Records:
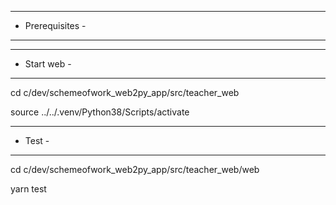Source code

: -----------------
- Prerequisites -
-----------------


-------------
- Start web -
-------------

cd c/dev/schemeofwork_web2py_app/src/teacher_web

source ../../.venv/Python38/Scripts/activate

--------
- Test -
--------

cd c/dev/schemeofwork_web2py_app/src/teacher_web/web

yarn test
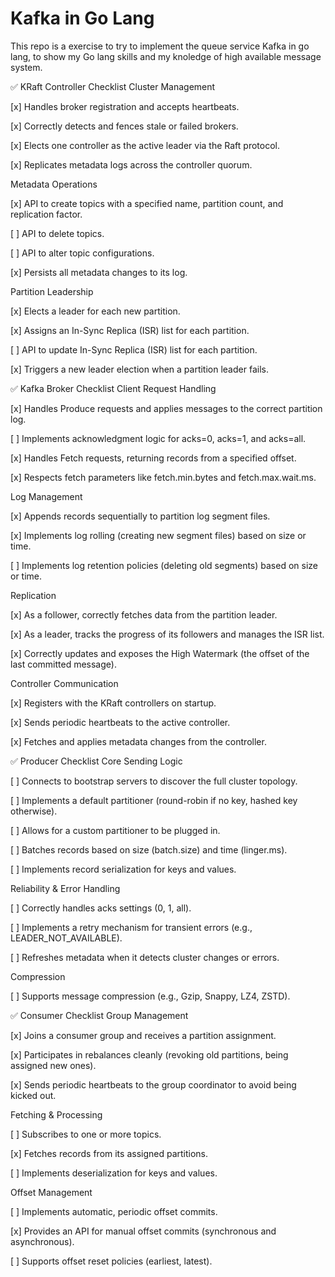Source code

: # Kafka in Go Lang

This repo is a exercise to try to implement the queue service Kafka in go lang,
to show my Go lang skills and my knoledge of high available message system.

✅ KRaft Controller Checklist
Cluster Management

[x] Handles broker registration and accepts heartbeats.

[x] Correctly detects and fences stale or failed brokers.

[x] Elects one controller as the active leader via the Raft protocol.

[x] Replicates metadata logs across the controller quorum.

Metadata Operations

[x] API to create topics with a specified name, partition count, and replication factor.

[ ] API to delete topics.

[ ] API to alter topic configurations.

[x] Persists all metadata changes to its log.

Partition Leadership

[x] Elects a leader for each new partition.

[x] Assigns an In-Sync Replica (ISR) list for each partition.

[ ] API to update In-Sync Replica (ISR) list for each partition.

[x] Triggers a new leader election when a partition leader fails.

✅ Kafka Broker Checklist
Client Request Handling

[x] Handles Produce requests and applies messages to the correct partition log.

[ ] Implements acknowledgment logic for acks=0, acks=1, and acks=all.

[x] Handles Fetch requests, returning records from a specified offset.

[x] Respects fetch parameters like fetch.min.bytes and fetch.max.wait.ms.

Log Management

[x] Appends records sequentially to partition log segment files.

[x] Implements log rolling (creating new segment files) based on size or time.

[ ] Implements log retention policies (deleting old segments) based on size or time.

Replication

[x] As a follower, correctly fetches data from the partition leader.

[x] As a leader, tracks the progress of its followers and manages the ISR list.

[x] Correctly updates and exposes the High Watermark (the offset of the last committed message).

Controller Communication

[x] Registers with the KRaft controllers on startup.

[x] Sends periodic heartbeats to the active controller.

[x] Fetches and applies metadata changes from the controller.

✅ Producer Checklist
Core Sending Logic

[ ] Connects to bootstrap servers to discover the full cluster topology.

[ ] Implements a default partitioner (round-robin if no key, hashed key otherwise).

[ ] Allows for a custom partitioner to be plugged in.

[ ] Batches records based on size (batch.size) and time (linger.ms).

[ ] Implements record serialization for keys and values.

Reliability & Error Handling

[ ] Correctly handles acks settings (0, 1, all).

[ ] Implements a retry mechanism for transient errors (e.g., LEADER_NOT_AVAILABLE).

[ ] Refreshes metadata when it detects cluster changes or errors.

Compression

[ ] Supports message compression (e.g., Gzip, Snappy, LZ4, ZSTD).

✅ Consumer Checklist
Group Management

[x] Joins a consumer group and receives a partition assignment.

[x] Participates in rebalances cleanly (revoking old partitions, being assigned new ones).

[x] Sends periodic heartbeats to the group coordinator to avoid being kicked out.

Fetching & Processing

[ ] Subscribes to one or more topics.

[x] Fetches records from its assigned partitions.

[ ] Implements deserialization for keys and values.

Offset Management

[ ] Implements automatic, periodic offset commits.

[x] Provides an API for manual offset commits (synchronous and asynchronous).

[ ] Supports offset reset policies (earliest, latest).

What this task involves: Could you please give the number of lines in the data above that contain the word "from"? Only the number is needed.

Response area: 4